One of the most obvious results is that in the UAE there tends to be more openness towards innovative transparency instruments than in Egypt. In order to strengthen their market position, the Emirates media use Twitter and Facebook to suggest credibility. A journalist working for the TV-station Al-Arabiya in Dubai says: “I think that Arab media has learn[ed] a lot of lessons from the Arab Spring.” Another journalist from Abu Dhabi points out the importance of the Internet and how journalists should utilize it. He says: “The Internet will increase pressures on conventional media organizations to be transparent and clear and not to hide information. Audiences have other ways to obtain information and are able to bypass traditional channels. If you don’t watch out, you would be left behind. (…) Online media are the future communication platform on which all traditional media will converge.
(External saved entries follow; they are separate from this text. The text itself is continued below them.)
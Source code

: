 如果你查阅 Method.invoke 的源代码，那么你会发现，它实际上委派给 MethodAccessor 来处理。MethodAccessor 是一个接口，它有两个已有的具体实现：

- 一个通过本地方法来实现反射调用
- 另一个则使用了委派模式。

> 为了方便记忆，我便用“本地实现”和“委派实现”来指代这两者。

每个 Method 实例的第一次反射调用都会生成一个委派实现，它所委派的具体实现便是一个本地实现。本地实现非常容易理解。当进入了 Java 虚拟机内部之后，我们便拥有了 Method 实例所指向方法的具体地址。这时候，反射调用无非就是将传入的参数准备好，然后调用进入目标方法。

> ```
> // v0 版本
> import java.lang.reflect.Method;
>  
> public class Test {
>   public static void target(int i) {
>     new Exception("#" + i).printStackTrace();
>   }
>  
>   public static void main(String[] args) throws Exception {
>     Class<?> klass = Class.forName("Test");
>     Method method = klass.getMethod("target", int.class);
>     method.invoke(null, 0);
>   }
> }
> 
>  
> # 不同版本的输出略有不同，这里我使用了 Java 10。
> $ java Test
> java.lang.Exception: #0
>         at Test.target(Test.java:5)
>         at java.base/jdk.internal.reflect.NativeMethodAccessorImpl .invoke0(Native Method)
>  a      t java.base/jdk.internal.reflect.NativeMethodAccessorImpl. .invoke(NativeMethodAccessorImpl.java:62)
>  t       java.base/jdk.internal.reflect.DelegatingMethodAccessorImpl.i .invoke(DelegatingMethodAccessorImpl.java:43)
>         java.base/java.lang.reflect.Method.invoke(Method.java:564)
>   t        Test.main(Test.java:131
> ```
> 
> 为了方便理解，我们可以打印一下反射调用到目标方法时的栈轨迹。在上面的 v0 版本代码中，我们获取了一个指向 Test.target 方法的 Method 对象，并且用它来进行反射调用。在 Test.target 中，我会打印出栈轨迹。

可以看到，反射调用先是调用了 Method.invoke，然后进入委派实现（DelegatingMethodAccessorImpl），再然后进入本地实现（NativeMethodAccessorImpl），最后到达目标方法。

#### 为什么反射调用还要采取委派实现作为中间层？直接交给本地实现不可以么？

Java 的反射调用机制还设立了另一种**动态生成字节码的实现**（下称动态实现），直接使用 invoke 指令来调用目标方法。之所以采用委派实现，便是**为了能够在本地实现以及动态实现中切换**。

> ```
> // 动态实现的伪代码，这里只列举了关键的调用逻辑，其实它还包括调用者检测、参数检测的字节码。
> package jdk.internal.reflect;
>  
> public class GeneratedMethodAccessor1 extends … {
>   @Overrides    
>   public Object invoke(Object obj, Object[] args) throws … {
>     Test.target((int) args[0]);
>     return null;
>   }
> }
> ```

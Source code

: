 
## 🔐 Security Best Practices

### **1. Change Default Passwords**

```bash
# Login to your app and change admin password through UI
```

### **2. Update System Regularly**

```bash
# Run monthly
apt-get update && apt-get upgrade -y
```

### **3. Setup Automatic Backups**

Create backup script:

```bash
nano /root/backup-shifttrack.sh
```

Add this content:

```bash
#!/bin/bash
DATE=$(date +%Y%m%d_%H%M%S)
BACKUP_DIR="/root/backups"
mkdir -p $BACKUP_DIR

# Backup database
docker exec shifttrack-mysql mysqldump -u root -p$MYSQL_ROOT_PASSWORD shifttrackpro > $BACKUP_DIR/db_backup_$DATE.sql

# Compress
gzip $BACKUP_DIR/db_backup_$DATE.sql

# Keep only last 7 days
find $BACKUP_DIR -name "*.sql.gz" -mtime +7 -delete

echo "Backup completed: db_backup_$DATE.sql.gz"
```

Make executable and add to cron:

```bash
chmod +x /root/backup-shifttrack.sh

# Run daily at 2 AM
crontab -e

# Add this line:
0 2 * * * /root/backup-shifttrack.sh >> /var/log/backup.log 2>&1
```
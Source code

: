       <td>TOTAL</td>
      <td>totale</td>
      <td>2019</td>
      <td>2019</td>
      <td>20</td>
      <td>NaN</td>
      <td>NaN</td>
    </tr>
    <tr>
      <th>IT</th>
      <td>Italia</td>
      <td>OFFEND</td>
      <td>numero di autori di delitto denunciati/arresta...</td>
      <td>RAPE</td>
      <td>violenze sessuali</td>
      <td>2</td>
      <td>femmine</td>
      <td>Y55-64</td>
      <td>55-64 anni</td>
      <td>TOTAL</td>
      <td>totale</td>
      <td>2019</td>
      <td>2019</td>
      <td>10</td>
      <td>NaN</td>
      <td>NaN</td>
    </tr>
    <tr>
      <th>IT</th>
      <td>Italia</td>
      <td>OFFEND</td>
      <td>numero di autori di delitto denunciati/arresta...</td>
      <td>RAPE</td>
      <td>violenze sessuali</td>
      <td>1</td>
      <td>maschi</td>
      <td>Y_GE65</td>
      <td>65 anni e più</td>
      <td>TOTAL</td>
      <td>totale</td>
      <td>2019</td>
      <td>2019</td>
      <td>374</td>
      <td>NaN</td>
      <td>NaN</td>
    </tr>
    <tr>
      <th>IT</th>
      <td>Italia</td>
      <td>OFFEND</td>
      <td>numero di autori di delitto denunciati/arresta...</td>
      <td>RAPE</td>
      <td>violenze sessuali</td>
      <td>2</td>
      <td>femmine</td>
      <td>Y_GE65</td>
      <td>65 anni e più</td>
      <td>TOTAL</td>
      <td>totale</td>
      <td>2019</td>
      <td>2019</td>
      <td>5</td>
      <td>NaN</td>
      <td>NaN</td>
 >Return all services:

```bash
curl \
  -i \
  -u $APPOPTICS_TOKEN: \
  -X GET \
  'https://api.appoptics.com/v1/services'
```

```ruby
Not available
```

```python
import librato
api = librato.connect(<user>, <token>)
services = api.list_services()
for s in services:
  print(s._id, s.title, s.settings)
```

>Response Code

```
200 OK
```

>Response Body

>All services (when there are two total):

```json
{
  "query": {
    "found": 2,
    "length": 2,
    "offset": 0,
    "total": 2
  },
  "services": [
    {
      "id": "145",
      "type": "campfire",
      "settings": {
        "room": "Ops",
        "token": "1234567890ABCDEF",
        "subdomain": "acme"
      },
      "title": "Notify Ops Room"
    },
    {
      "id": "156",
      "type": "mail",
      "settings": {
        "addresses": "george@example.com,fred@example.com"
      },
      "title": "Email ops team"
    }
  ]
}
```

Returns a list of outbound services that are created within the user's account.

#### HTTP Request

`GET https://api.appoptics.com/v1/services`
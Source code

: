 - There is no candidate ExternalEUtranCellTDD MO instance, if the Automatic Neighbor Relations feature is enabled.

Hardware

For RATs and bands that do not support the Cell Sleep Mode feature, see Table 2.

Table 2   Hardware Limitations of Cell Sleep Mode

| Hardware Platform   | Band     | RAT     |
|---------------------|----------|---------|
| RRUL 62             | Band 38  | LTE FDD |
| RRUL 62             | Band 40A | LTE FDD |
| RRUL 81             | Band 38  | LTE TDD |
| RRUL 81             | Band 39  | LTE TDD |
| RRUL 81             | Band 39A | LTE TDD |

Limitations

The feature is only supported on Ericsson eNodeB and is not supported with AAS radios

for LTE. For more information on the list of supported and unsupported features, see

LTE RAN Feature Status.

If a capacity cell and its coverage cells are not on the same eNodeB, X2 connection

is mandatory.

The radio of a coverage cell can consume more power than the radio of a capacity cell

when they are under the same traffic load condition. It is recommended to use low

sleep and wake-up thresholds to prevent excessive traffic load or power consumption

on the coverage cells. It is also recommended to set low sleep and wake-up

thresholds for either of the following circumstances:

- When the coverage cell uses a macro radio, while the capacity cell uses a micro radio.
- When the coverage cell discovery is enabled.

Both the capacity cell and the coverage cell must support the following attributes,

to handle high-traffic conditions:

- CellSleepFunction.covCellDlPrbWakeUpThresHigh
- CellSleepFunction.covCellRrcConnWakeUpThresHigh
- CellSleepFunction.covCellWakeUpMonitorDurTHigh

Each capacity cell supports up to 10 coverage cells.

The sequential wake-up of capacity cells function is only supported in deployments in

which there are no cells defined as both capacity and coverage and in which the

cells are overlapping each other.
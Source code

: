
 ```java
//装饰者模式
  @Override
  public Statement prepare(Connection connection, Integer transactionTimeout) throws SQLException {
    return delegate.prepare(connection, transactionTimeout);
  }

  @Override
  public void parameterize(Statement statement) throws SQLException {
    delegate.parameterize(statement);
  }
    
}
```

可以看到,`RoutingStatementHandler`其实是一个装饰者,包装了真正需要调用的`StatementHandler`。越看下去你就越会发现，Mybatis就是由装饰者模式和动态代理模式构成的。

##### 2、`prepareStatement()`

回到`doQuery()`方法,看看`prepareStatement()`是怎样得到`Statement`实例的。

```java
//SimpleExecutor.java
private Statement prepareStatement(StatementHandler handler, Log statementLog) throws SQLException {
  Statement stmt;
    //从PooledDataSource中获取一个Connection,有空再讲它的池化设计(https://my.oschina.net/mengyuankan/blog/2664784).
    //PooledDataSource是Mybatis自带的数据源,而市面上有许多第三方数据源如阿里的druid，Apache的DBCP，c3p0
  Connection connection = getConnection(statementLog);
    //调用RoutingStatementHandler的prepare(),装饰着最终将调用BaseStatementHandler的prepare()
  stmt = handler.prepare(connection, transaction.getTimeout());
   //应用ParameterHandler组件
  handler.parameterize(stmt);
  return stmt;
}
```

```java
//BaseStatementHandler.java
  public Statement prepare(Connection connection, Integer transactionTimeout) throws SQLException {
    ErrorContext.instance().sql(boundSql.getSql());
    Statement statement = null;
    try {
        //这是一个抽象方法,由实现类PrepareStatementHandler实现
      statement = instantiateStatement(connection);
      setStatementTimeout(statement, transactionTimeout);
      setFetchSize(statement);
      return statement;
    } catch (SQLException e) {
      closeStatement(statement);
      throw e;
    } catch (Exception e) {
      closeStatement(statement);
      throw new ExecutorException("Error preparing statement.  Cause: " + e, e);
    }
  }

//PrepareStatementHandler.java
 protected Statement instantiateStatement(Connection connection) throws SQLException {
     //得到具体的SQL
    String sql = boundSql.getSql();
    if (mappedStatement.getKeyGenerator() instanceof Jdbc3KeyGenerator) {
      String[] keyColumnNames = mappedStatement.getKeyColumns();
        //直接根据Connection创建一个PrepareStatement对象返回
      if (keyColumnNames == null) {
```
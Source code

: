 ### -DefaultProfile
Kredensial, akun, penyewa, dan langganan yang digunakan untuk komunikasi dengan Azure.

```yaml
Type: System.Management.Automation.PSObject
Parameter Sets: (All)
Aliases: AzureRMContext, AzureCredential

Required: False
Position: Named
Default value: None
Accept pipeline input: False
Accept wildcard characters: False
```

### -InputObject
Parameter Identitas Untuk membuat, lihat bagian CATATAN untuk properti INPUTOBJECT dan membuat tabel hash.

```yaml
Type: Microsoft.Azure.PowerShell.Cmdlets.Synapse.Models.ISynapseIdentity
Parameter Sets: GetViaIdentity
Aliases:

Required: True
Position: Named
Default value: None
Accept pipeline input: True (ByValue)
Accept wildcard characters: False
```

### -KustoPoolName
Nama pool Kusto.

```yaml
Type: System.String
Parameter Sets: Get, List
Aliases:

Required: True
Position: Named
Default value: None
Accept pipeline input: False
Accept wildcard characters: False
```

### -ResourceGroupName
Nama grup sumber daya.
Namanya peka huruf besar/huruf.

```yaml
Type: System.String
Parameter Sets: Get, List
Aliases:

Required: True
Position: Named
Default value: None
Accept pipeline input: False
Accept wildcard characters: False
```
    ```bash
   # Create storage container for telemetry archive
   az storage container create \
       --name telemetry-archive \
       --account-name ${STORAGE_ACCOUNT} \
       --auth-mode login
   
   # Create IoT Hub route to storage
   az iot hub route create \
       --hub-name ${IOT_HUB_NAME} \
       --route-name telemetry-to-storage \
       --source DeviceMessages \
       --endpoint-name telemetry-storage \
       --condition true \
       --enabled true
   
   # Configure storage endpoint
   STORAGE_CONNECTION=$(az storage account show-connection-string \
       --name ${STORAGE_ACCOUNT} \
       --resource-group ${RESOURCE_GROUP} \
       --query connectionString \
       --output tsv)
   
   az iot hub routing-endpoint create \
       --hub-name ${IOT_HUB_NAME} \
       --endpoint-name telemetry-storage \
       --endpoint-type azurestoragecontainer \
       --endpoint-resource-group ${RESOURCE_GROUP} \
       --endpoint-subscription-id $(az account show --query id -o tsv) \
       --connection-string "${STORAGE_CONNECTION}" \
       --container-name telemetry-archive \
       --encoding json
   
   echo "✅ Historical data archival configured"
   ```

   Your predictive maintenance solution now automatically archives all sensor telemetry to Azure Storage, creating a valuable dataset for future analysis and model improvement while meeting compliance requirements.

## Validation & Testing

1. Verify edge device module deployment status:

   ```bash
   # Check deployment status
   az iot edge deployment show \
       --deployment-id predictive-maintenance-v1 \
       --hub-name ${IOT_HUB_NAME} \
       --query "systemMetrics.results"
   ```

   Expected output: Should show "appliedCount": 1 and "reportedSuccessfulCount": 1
If you don’t join the bandwagon, you would be the loser in this technological transition.” A journalist from the Egyptian newspaper Al-Akhbar adds: “(…) what you hid is going to be there. People want to have communication, so they start to communicate.” The flare-up of journalistic transparency can be seen in the political context of the impact of the Arab Spring. These two phenomena have as a consequence in common that each citizen is able to voice their thoughts. Transparency in terms of making editorial processes public seems only peripherally present, because both countries need time to develop the idea of social participation – and the idea of a self-reflected journalism. A journalist working for the Abu Dhabi based newspaper The National reflects: “There has been a major change (.) Not just for stories, but (.) for journalism itself. There is now a higher connection between the people and journalists (…) They can comment everything I have written.” There has been a major change in how media outlets deal with their recipients, she says. “Everything is now available to everyone. They can comment whatever they think.” In the end, these comments lead to more intensive conversations with journalists and authors. When comparing print and TV media in terms of journalistic transparency, it is striking that print engages more in the use of transparency instruments than TV, although a general statement is hard to find in this context, meaning each medium should be analyzed on its own regarding transparency.

The article is based on the author’s Master thesis.